Task details: Start at the line in the entries below that contains "C, and especially", stop at the line that contains "Вейвлет-преобразование -- интегральное", and output exactly the lines in that span, both ends included.

= Beginning of Section =

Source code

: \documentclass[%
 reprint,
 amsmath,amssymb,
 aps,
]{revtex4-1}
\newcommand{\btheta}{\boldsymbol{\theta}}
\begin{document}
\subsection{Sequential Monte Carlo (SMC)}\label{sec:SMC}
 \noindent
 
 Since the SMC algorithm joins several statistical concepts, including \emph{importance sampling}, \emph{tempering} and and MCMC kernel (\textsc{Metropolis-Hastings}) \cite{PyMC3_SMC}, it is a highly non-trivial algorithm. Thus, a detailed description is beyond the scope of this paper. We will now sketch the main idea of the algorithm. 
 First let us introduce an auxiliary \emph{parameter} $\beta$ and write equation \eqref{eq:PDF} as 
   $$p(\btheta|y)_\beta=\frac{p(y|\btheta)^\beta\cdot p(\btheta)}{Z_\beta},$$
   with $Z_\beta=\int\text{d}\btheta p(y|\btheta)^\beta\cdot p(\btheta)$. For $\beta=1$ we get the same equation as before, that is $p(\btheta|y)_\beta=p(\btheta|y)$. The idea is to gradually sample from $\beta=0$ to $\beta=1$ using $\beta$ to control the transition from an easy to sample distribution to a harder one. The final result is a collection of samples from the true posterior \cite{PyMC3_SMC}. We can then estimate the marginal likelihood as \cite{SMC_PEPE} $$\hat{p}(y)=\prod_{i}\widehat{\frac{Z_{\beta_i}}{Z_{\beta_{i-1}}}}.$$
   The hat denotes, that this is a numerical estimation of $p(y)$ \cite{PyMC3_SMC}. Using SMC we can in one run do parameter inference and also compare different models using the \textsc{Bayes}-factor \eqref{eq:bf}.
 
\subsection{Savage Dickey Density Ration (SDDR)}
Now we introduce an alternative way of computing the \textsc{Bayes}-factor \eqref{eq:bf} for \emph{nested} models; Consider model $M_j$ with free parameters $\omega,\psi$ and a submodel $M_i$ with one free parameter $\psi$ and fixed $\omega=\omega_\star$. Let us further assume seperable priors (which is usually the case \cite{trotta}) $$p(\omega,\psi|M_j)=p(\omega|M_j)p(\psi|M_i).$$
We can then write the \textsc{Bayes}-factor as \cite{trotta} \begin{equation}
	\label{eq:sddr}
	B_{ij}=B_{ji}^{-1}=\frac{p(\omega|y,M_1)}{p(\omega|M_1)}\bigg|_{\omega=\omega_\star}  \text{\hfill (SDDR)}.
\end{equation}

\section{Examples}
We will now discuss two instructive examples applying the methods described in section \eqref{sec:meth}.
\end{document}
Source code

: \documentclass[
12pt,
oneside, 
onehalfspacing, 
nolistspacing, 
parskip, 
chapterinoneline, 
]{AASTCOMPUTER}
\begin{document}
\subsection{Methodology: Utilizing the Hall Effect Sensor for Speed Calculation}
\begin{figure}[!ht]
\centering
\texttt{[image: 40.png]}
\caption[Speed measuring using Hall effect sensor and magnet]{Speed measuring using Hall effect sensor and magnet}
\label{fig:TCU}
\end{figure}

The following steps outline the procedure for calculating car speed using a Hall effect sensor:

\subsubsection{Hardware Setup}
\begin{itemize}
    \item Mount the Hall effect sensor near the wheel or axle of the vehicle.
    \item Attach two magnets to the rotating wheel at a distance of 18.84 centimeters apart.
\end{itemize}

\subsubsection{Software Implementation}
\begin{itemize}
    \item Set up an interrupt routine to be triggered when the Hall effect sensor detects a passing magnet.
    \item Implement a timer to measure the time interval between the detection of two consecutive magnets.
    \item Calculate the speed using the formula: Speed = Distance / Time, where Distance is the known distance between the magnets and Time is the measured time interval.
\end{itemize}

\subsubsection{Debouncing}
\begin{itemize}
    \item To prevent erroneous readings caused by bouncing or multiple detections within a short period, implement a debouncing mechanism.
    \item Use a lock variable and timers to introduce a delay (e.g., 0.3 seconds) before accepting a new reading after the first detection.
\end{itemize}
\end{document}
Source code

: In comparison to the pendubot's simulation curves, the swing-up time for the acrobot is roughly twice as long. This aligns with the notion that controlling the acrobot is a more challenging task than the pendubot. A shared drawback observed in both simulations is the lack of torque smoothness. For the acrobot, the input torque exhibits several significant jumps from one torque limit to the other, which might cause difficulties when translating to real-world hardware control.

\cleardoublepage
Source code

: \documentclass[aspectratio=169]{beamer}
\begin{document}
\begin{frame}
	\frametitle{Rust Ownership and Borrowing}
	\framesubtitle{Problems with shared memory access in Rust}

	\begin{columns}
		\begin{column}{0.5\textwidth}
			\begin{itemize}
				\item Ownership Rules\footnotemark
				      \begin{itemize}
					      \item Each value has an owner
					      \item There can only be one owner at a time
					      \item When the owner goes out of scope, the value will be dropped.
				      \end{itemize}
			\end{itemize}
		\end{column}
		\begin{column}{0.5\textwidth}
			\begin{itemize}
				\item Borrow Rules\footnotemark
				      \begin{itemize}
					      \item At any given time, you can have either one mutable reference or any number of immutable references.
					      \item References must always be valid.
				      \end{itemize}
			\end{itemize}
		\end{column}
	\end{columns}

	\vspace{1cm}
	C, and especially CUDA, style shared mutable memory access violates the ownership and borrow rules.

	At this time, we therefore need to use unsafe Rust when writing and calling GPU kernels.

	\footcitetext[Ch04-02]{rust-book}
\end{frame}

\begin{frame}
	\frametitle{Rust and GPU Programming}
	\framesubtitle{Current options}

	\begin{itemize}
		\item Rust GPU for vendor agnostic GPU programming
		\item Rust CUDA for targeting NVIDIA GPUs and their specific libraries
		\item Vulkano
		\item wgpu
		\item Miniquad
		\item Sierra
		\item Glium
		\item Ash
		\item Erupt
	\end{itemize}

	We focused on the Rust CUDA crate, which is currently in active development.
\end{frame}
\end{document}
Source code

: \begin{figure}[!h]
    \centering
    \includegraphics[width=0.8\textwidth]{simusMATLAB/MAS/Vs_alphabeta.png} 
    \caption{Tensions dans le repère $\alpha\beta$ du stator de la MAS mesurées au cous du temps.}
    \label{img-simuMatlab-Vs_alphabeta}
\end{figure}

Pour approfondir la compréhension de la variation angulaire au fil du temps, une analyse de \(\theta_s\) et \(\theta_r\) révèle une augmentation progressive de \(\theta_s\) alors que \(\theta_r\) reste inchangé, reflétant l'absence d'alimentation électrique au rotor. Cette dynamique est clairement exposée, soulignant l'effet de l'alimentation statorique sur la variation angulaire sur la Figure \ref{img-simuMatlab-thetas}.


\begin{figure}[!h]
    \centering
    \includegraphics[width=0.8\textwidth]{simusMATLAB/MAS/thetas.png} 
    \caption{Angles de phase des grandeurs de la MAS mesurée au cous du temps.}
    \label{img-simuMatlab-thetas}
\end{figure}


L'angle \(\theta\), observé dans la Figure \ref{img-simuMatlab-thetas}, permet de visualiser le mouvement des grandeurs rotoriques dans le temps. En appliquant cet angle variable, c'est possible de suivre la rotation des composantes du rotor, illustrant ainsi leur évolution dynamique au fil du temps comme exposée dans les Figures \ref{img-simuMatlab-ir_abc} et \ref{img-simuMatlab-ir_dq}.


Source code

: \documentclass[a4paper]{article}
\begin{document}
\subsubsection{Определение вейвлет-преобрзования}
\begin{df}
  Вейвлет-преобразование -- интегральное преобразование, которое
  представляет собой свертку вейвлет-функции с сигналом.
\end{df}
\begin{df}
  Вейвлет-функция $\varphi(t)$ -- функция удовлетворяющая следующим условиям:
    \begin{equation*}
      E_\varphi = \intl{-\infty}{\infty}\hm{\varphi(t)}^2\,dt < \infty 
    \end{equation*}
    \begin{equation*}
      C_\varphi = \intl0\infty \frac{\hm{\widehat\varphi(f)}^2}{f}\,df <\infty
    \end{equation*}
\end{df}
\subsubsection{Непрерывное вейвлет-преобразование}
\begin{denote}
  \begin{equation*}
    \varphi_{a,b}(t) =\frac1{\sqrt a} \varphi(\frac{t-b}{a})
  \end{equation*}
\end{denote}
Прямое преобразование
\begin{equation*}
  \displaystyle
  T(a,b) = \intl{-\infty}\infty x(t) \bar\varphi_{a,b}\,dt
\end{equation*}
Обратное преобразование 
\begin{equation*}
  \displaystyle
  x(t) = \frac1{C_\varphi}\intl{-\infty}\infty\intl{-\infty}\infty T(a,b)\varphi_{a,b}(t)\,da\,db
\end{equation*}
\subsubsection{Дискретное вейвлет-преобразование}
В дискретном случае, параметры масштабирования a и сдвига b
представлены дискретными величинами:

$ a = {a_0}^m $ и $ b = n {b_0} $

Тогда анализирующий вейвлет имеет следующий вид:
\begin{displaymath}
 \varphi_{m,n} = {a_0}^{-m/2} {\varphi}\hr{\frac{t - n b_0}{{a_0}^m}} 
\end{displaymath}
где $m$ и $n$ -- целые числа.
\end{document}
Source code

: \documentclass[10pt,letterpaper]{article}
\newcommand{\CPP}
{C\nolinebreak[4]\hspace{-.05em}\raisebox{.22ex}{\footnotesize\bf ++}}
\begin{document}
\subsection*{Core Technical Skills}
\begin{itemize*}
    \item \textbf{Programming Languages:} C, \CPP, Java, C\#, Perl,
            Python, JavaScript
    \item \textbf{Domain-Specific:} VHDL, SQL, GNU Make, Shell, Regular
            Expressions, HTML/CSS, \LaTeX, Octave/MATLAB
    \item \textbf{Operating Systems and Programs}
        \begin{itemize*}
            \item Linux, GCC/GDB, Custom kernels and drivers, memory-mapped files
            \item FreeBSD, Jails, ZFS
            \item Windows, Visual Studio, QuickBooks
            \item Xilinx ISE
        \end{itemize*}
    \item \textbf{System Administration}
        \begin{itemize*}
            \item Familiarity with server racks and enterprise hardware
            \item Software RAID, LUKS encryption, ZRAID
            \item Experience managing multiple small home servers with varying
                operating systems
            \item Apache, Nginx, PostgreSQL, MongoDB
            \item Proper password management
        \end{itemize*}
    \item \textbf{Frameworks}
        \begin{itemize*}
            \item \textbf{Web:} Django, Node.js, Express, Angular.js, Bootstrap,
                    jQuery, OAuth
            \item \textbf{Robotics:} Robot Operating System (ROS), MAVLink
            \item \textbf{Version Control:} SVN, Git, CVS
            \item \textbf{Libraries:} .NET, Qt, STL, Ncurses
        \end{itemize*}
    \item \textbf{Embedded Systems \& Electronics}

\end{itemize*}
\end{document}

= End of Section =

Solution to this task:
	C, and especially CUDA, style shared mutable memory access violates the ownership and borrow rules.

	At this time, we therefore need to use unsafe Rust when writing and calling GPU kernels.

	\footcitetext[Ch04-02]{rust-book}
\end{frame}

\begin{frame}
	\frametitle{Rust and GPU Programming}
	\framesubtitle{Current options}

	\begin{itemize}
		\item Rust GPU for vendor agnostic GPU programming
		\item Rust CUDA for targeting NVIDIA GPUs and their specific libraries
		\item Vulkano
		\item wgpu
		\item Miniquad
		\item Sierra
		\item Glium
		\item Ash
		\item Erupt
	\end{itemize}

	We focused on the Rust CUDA crate, which is currently in active development.
\end{frame}
\end{document}
Source code

: \begin{figure}[!h]
    \centering
    \includegraphics[width=0.8\textwidth]{simusMATLAB/MAS/Vs_alphabeta.png} 
    \caption{Tensions dans le repère $\alpha\beta$ du stator de la MAS mesurées au cous du temps.}
    \label{img-simuMatlab-Vs_alphabeta}
\end{figure}

Pour approfondir la compréhension de la variation angulaire au fil du temps, une analyse de \(\theta_s\) et \(\theta_r\) révèle une augmentation progressive de \(\theta_s\) alors que \(\theta_r\) reste inchangé, reflétant l'absence d'alimentation électrique au rotor. Cette dynamique est clairement exposée, soulignant l'effet de l'alimentation statorique sur la variation angulaire sur la Figure \ref{img-simuMatlab-thetas}.


\begin{figure}[!h]
    \centering
    \includegraphics[width=0.8\textwidth]{simusMATLAB/MAS/thetas.png} 
    \caption{Angles de phase des grandeurs de la MAS mesurée au cous du temps.}
    \label{img-simuMatlab-thetas}
\end{figure}


L'angle \(\theta\), observé dans la Figure \ref{img-simuMatlab-thetas}, permet de visualiser le mouvement des grandeurs rotoriques dans le temps. En appliquant cet angle variable, c'est possible de suivre la rotation des composantes du rotor, illustrant ainsi leur évolution dynamique au fil du temps comme exposée dans les Figures \ref{img-simuMatlab-ir_abc} et \ref{img-simuMatlab-ir_dq}.


Source code

: \documentclass[a4paper]{article}
\begin{document}
\subsubsection{Определение вейвлет-преобрзования}
\begin{df}
  Вейвлет-преобразование -- интегральное преобразование, которое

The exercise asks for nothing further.